HUNDREDS of supporters of British far-right figurehead Tommy Robinson brought a London street to a close on Thursday (27) protesting his contempt of court case, which was later adjourned.
Around 50 counter-demonstrators chanted “Nazi scum, off our streets”, as Robinson, who founded and later left the anti-Islam English Defence League (EDL), arrived at court for a hearing.
He is facing a retrial after an appeals judge last month quashed a contempt of court conviction – for a breach of reporting restrictions around a trial – and ordered his release from prison.
Nicholas Hilliard, the judge now assigned to the case, on Thursday asked Robinson’s legal team to send more detailed arguments before deciding if, and when, to hold another hearing.

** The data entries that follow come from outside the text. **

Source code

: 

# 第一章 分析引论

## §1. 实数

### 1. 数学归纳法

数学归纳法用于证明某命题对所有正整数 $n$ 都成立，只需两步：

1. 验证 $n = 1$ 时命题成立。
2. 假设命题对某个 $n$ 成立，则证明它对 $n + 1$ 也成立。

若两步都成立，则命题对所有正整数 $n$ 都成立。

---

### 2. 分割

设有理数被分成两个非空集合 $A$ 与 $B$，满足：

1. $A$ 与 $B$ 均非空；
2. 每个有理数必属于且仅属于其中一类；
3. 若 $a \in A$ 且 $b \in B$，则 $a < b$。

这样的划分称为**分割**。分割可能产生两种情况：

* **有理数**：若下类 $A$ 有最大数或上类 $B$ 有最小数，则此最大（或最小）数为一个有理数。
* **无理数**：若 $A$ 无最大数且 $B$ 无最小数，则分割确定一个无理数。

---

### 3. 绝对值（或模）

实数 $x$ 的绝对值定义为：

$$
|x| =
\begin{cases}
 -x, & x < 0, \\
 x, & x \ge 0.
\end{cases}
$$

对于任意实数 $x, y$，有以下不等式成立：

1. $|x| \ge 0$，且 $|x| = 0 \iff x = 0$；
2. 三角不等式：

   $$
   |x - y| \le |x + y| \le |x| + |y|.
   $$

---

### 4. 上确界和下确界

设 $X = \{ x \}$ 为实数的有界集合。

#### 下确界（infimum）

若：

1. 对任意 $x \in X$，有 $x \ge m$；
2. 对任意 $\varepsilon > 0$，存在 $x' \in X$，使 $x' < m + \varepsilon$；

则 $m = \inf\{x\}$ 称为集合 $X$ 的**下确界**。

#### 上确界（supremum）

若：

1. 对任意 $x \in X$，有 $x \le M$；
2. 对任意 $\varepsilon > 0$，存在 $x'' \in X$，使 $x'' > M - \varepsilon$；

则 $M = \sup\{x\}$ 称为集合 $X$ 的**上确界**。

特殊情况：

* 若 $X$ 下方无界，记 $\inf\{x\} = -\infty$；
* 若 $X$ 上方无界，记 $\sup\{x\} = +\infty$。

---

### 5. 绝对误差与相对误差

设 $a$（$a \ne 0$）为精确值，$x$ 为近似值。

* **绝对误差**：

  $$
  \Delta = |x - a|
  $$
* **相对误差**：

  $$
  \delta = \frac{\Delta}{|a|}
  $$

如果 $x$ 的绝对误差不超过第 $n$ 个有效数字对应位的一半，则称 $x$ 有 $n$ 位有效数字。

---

Robinson, who counts former White House chief strategist Steve Bannon as a supporter, won the challenge in August against an initial 13-month prison sentence.
He had been jailed for contempt of court and breaching a previous suspended sentence, having used social media to livestream events outside a court in Leeds, northern England.
He told reporters on Thursday that he was a victim of “political persecution”.
The former football hooligan, real name Stephen Yaxley-Lennon, set up the EDL to protest against Islamic demonstrations in his hometown of Luton, but it soon attracted a far-right crowd as it became a nationwide movement.
His recent legal woes began after he was first convicted of filming inside a court building — an offence — during a rape trial in Canterbury, southeast England, in May 2017, a year before the incident in Leeds.
His supporters, many carrying flags and placards reading “Free Tommy”, chanted his name and mobbed him as he left court on Thursday, promising to return for his next court date.
Ralph Masilamani, 51, said Robinson was an “unheard voice”.
“I may not agree with everything he says but we’ve got a right to freedom of speech,” added Denise Nordstrom, 55.
But anti-racism protester Weylan Deaett accused Robinson of “trying to whip up division,” adding it was “important that good people stand together so we don’t have the tragedy that beset Europe before.”